Se anticiparon al dilatado militantismo artístico
de los años cuarenta, representado por los dibujos que el gobierno británico
encargó a Henry Moore, que retrató a ciudadanos cobijados en el metro durante
el blitzlondinense. El profético fotoensayo sobre Hitler a cargo de
Erwin Blumenfeld y los bustos de víctimas de Hiroshima capturados por Christer
Strömholm completan este surtido muestrario, junto al perturbador autorretrato
que pintó Nussbaum al lado de su sobrina. El pintor falleció pocos meses más
tarde en Auschwitz. Desde los cincuenta, pese a la amenaza de la extinción
biológica que impuso la bomba atómica, la guerra se ha encadenado década tras
década, de Indochina y Argelia a Afganistán y Siria. Cientos de artistas han
seguido documentándolas lejos de la contienda y sirviéndose de otro tipo de
artefactos.
Sophie Ristelhueber visitó el sur de Irak a
principios de los noventa. Descubrió un paisaje devastado por la guerra, lleno
de cavidades informes y otras huellas de destrucción pendientes de cicatrizar.
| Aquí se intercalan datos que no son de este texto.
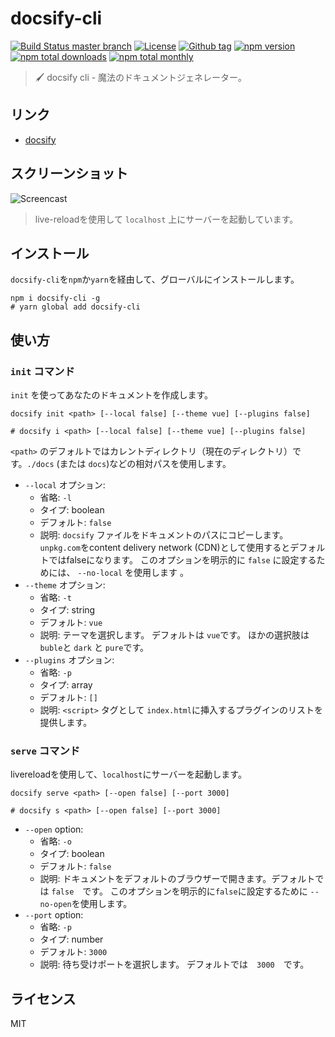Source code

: # docsify-cli

[![Build Status master branch](https://github.com/docsifyjs/docsify-cli/workflows/docsify-cli/badge.svg)](https://github.com/docsifyjs/docsify-cli/actions)
[![License](https://img.shields.io/github/license/docsifyjs/docsify-cli.svg?style=flat-square)](https://github.com/docsifyjs/docsify-cli/blob/master/LICENSE)
[![Github tag](https://img.shields.io/github/tag/docsifyjs/docsify-cli.svg?style=flat-square)](https://github.com/docsifyjs/docsify-cli/tags)
[![npm version](https://img.shields.io/npm/v/docsify-cli.svg?style=flat-square)](https://www.npmjs.com/package/docsify-cli)
[![npm total downloads](https://img.shields.io/npm/dt/docsify-cli.svg?style=flat-square)](https://www.npmjs.com/package/docsify-cli)
[![npm total monthly](https://img.shields.io/npm/dm/docsify-cli.svg?style=flat-square)](https://www.npmjs.com/package/docsify-cli)

> 🖌 docsify cli - 魔法のドキュメントジェネレーター。

## リンク

* [docsify](https://github.com/docsifyjs/docsify)

## スクリーンショット

![Screencast](https://raw.githubusercontent.com/docsifyjs/docsify-cli/master/media/screencast.gif)

> live-reloadを使用して `localhost` 上にサーバーを起動しています。

## インストール

`docsify-cli`を`npm`か`yarn`を経由して、グローバルにインストールします。

```shell
npm i docsify-cli -g
# yarn global add docsify-cli
```

## 使い方

### `init` コマンド

`init` を使ってあなたのドキュメントを作成します。

```shell
docsify init <path> [--local false] [--theme vue] [--plugins false]

# docsify i <path> [--local false] [--theme vue] [--plugins false]
```

`<path>` のデフォルトではカレントディレクトリ（現在のディレクトリ）です。`./docs` (または `docs`)などの相対パスを使用します。

* `--local` オプション:
  * 省略: `-l`
  * タイプ: boolean
  * デフォルト: `false`
  * 説明: `docsify` ファイルをドキュメントのパスにコピーします。`unpkg.com`をcontent delivery network (CDN)として使用するとデフォルトではfalseになります。 このオプションを明示的に `false` に設定するためには、 `--no-local` を使用します 。
* `--theme` オプション:
  * 省略: `-t`
  * タイプ: string
  * デフォルト: `vue`
  * 説明: テーマを選択します。 デフォルトは `vue`です。 ほかの選択肢は `buble`と `dark` と `pure`です。
* `--plugins` オプション:
  * 省略: `-p`
  * タイプ: array
  * デフォルト: `[]`
  * 説明: `<script>` タグとして `index.html`に挿入するプラグインのリストを提供します。

### `serve` コマンド
livereloadを使用して、`localhost`にサーバーを起動します。

```shell
docsify serve <path> [--open false] [--port 3000]

# docsify s <path> [--open false] [--port 3000]
```

* `--open` option:
  * 省略: `-o`
  * タイプ: boolean
  * デフォルト: `false`
  * 説明: ドキュメントをデフォルトのブラウザーで開きます。デフォルトでは `false`　です。 このオプションを明示的に`false`に設定するために `--no-open`を使用します。
* `--port` option:
  * 省略: `-p`
  * タイプ: number
  * デフォルト: `3000`
  * 説明: 待ち受けポートを選択します。 デフォルトでは　`3000`　です。

## ライセンス

MIT
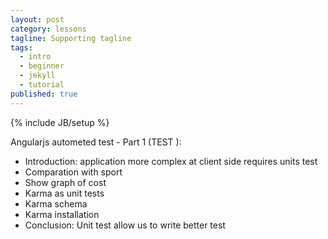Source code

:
 ```yaml
---
layout: post
category: lessons
tagline: Supporting tagline
tags: 
  - intro
  - beginner
  - jekyll
  - tutorial
published: true
---
```


{% include JB/setup %}

Angularjs autometed test - Part 1 (TEST ):
- Introduction: application more complex at client side requires units test
- Comparation with sport
- Show graph of cost
- Karma as unit tests
- Karma schema
- Karma installation
- Conclusion: Unit test allow us to write better test
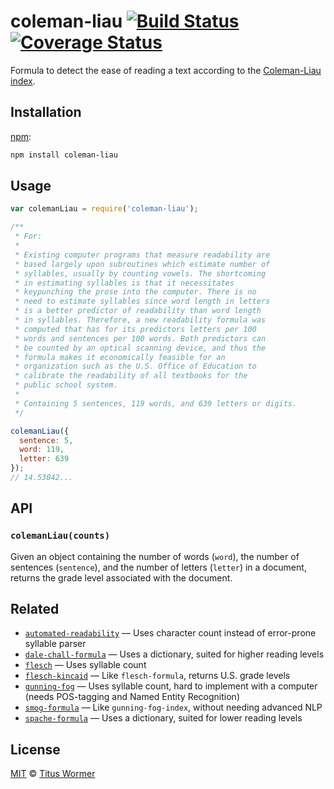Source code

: # coleman-liau [![Build Status][travis-badge]][travis] [![Coverage Status][codecov-badge]][codecov]

Formula to detect the ease of reading a text according to the
[Coleman-Liau index][formula].

## Installation

[npm][]:

```bash
npm install coleman-liau
```

## Usage

```js
var colemanLiau = require('coleman-liau');

/**
 * For:
 *
 * Existing computer programs that measure readability are
 * based largely upon subroutines which estimate number of
 * syllables, usually by counting vowels. The shortcoming
 * in estimating syllables is that it necessitates
 * keypunching the prose into the computer. There is no
 * need to estimate syllables since word length in letters
 * is a better predictor of readability than word length
 * in syllables. Therefore, a new readability formula was
 * computed that has for its predictors letters per 100
 * words and sentences per 100 words. Both predictors can
 * be counted by an optical scanning device, and thus the
 * formula makes it economically feasible for an
 * organization such as the U.S. Office of Education to
 * calibrate the readability of all textbooks for the
 * public school system.
 *
 * Containing 5 sentences, 119 words, and 639 letters or digits.
 */

colemanLiau({
  sentence: 5,
  word: 119,
  letter: 639
});
// 14.53042...
```

## API

### `colemanLiau(counts)`

Given an object containing the number of words (`word`), the number
of sentences (`sentence`), and the number of letters  (`letter`) in
a document, returns the grade level associated with the document.

## Related

*   [`automated-readability`](https://github.com/words/automated-readability)
    — Uses character count instead of error-prone syllable parser
*   [`dale-chall-formula`](https://github.com/words/dale-chall-formula)
    — Uses a dictionary, suited for higher reading levels
*   [`flesch`](https://github.com/words/flesch)
    — Uses syllable count
*   [`flesch-kincaid`](https://github.com/words/flesch-kincaid)
    — Like `flesch-formula`, returns U.S. grade levels
*   [`gunning-fog`](https://github.com/words/gunning-fog)
    — Uses syllable count, hard to implement with a computer (needs
    POS-tagging and Named Entity Recognition)
*   [`smog-formula`](https://github.com/words/smog-formula)
    — Like `gunning-fog-index`, without needing advanced NLP
*   [`spache-formula`](https://github.com/words/spache-formula)
    — Uses a dictionary, suited for lower reading levels

## License

[MIT][license] © [Titus Wormer][author]

<!-- Definitions -->

[travis-badge]: https://img.shields.io/travis/words/coleman-liau.svg

[travis]: https://travis-ci.org/words/coleman-liau

[codecov-badge]: https://img.shields.io/codecov/c/github/words/coleman-liau.svg

[codecov]: https://codecov.io/github/words/coleman-liau

[npm]: https://docs.npmjs.com/cli/install

[license]: LICENSE

[author]: http://wooorm.com

[formula]: http://en.wikipedia.org/wiki/Coleman–Liau_index
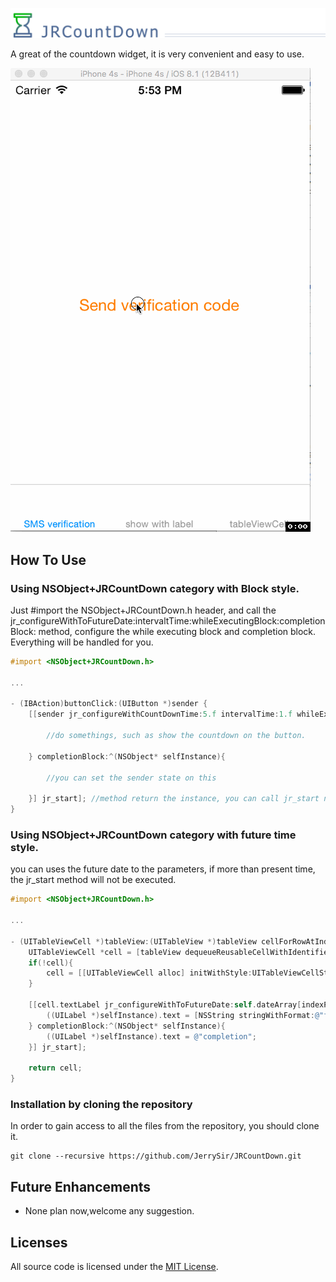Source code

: ![](Logo/header.png)

A great of the countdown widget, it is very convenient and easy to use.

![enter image description here](Logo/exhibition.gif)

How To Use
----------

### Using NSObject+JRCountDown category with Block style.

Just #import the NSObject+JRCountDown.h header, and call the jr_configureWithToFutureDate:intervaltTime:whileExecutingBlock:completionBlock:
method, configure the while executing block and completion block. Everything will be
handled for you.

```objective-c
#import <NSObject+JRCountDown.h>

...

- (IBAction)buttonClick:(UIButton *)sender {
    [[sender jr_configureWithCountDownTime:5.f intervalTime:1.f whileExecutingBlock:^(NSObject* selfInstance, CGFloat SurplusSec) {

        //do somethings, such as show the countdown on the button.

    } completionBlock:^(NSObject* selfInstance){
        
    	//you can set the sender state on this

    }] jr_start]; //method return the instance, you can call jr_start nethod to start at the same time.
}
```

### Using NSObject+JRCountDown category with future time style.

you can uses the future date to the parameters, if more than present time, the jr_start method will not be executed.

```objective-c
#import <NSObject+JRCountDown.h>

...

- (UITableViewCell *)tableView:(UITableView *)tableView cellForRowAtIndexPath:(NSIndexPath *)indexPath {
    UITableViewCell *cell = [tableView dequeueReusableCellWithIdentifier:@"cell"];
    if(!cell){
        cell = [[UITableViewCell alloc] initWithStyle:UITableViewCellStyleDefault reuseIdentifier:@"cell"];
    }
    
    [[cell.textLabel jr_configureWithToFutureDate:self.dateArray[indexPath.row] intervaltTime:0.1f whileExecutingBlock:^(NSObject* selfInstance, CGFloat SurplusSec) {
        ((UILabel *)selfInstance).text = [NSString stringWithFormat:@"future time countdown %f second", SurplusSec];
    } completionBlock:^(NSObject* selfInstance){
        ((UILabel *)selfInstance).text = @"completion";
    }] jr_start];
    
    return cell;
}
```

### Installation by cloning the repository

In order to gain access to all the files from the repository, you should clone it.
```
git clone --recursive https://github.com/JerrySir/JRCountDown.git
```

Future Enhancements
-------------------

- None plan now,welcome any suggestion.

## Licenses

All source code is licensed under the [MIT License](https://raw.githubusercontent.com/JerrySir/JRCountDown/master/LICENSE).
Se pasó una década entera obsesionada con esa tierra baldía, antes de decidir
volver al lugar, unos meses antes del 11 de septiembre de 2001, para
fotografiar su llamado tríptico iraquí: tres paisajes desérticos,
pero en los que no cuesta imaginar detonaciones y bombardeos. “Cuando el
responsable de la guerra está ausente, logramos verlo todavía más”, afirmaba
ayer desde los pasillos de la exposición. “Mi trabajo no es militante, porque
sé que no lograré detener la guerra”, lamentaba. Aún así, no puede evitar que
esas palmeras decapitadas –“símbolo de tantos ejércitos sometidos”, dice– la
sigan torturando otra década más tarde.